Electronics are a waste management problem

Electronic products are one of the fastest growing segments of the waste stream, and this number is projected to increase dramatically unless reuse and recycling options expand. One report estimated that about 27 million televisions and about 26 million computer monitors were sold in the U.S. in the year 2000. There are almost no options for TV recycling, and as high definition television technology becomes available it's expected that there will be a significant spike in the number of TVs purchased.
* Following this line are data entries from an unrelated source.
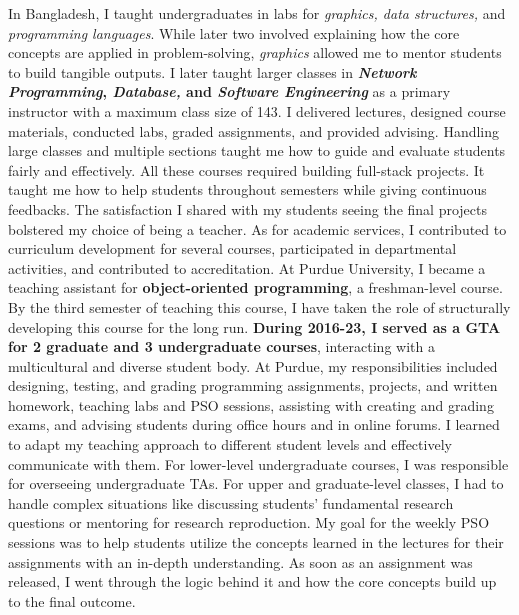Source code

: \documentclass[10pt]{article}
\newcommand{\textcourse}[1]{\textit{#1}}
\begin{document}
In Bangladesh, I taught undergraduates in labs for \textit{graphics, data structures,} and \textit{programming languages}. While later two involved explaining how the core concepts are applied in problem-solving, \textit{graphics} allowed me to mentor students to build tangible outputs. I later taught larger classes 
in \textbf{\textcourse{Network Programming}, \textit{Database,} and \textit{Software Engineering}} as a primary instructor
with a maximum class size of 143. %
I delivered lectures, designed course materials, conducted labs, graded assignments, and provided advising.
Handling large classes and multiple sections taught me how to guide and evaluate students fairly and effectively.
All these courses required building full-stack projects. It taught me how to help students throughout semesters while giving continuous feedbacks. The satisfaction I shared with my students seeing the final projects
bolstered my choice of being a teacher. As for academic services,
I contributed to curriculum development for several courses, participated in departmental activities, and
contributed to accreditation.
%
At Purdue University, I became a teaching assistant for 
\textbf{object-oriented programming}, a freshman-level course. By the third semester of teaching this course, 
I have taken the role of structurally developing this course for the long run.
\textbf{During 2016-23, I served as a GTA for 2 graduate 
and 3 undergraduate courses}, interacting with a multicultural and diverse student body. At Purdue, my responsibilities included designing, testing, and grading programming assignments, projects, and written homework, teaching labs and PSO sessions, assisting with creating and grading exams, and advising students during office hours and in online forums. I learned to adapt my teaching approach to different student levels and effectively communicate with them.  For lower-level undergraduate courses, I was responsible for overseeing undergraduate TAs. For upper and graduate-level classes, I had to handle complex situations like discussing students' fundamental research questions or mentoring for research reproduction. My goal for the weekly PSO sessions was to help students utilize the concepts learned in the lectures for their assignments with an in-depth understanding. As soon as an assignment was released, I went through the logic behind it and how the core concepts build up to the final outcome. 
\end{document}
The National Safety Council's Environmental Health Center (the "EPR2 Baseline Report") gives a 2-4 year expected lifespan for computers, and estimates that a half billion computers will enter the U.S. waste stream from 1998-2007. This figure does not include TVs or all the other unwanted electronic products. The report estimates that 20.6 million PCs became obsolete in 1998 but only 11% were recycled. Much obsolete equipment is stored in attics and basements. Research conducted for the EPA concluded that perhaps three-fourths of all computers sold in the U.S. remain stockpiled.

There are two situations to consider in a waste management plan for electronics. First, how to manage the existing e-waste. For the most part this equipment was not designed with reuse or recycling in mind. In some cases the original manufacturer is no longer in business. Second, how to manage future electronic equipment. As DfE strategies are implemented, this equipment should become easier to handle.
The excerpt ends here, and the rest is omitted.